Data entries
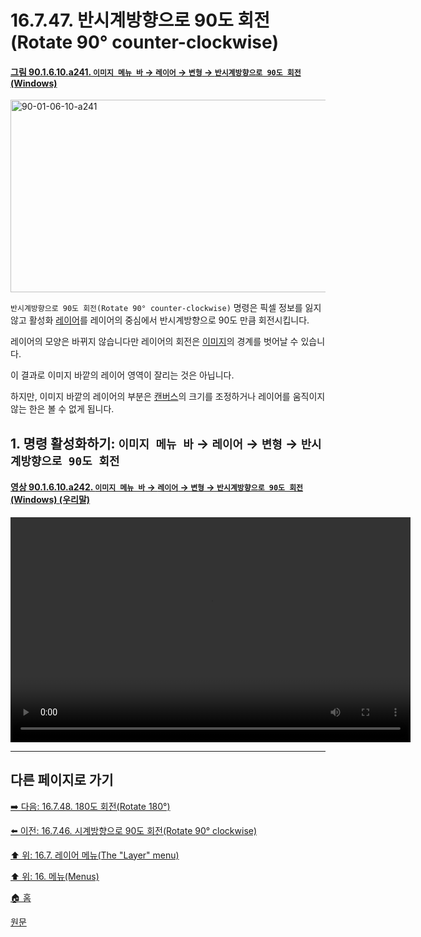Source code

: # 16.7.47. 반시계방향으로 90도 회전(Rotate 90° counter-clockwise)

<a id="90-01-06-10-a241"></a>

#### [그림 90.1.6.10.a241. `이미지 메뉴 바` → `레이어` → `변형` → `반시계방향으로 90도 회전` (Windows)](./90-01-06-10-transform.md#90-01-06-10-a241)
<img width="642" height="308" alt="90-01-06-10-a241" src="https://github.com/user-attachments/assets/41a74051-ab06-4bdf-b811-181c3922344a" />

`반시계방향으로 90도 회전(Rotate 90° counter-clockwise)` 명령은 픽셀 정보를 잃지 않고 활성화 [레이어](./19-glossaryx-layer.md)를 레이어의 중심에서 반시계방향으로 90도 만큼 회전시킵니다.

레이어의 모양은 바뀌지 않습니다만 레이어의 회전은 [이미지](./19-glossaryx-image.md)의 경계를 벗어날 수 있습니다.

이 결과로 이미지 바깥의 레이어 영역이 잘리는 것은 아닙니다.

하지만, 이미지 바깥의 레이어의 부분은 [캔버스](./19-glossaryx-canvas.md)의 크기를 조정하거나 레이어를 움직이지 않는 한은 볼 수 없게 됩니다.

<a id="16-07-47-s1"></a>

## 1. 명령 활성화하기: `이미지 메뉴 바` → `레이어` → `변형` → `반시계방향으로 90도 회전`

<a id="90-01-06-10-a242"></a>

#### [영상 90.1.6.10.a242. `이미지 메뉴 바` → `레이어` → `변형` → `반시계방향으로 90도 회전` (Windows) (우리말)](./90-01-06-10-transform.md#90-01-06-10-a242)
<video controls="controls" width="640" height="360" src="https://github.com/user-attachments/assets/9259e13a-0fa7-4003-806d-f14879fab1aa"></video>

***

## 다른 페이지로 가기

[➡️ 다음: 16.7.48. 180도 회전(Rotate 180°)](./16-07-48-rotate-180.md)

[⬅️ 이전: 16.7.46. 시계방향으로 90도 회전(Rotate 90° clockwise)](./16-07-46-rotate-90-clockwise.md)

[⬆️ 위: 16.7. 레이어 메뉴(The "Layer" menu)](./16-07-00-the-layer-menu.md)

[⬆️ 위: 16. 메뉴(Menus)](./16-00-menus.md)

[🏠 홈](./00-home.md)

[원문](https://docs.gimp.org/2.10/ko/gimp-layer-rotate-270.html)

# [WORK TO BE COMPLETED]
Repeat, exactly as they stand above, the lines from the line with "#### [영상 90.1.6.10.a242." to the line with "[⬆️ 위: 16.7. 레이어", both lines included.

# [EXPECTED ANSWER]
#### [영상 90.1.6.10.a242. `이미지 메뉴 바` → `레이어` → `변형` → `반시계방향으로 90도 회전` (Windows) (우리말)](./90-01-06-10-transform.md#90-01-06-10-a242)
<video controls="controls" width="640" height="360" src="https://github.com/user-attachments/assets/9259e13a-0fa7-4003-806d-f14879fab1aa"></video>

***

## 다른 페이지로 가기

[➡️ 다음: 16.7.48. 180도 회전(Rotate 180°)](./16-07-48-rotate-180.md)

[⬅️ 이전: 16.7.46. 시계방향으로 90도 회전(Rotate 90° clockwise)](./16-07-46-rotate-90-clockwise.md)

[⬆️ 위: 16.7. 레이어 메뉴(The "Layer" menu)](./16-07-00-the-layer-menu.md)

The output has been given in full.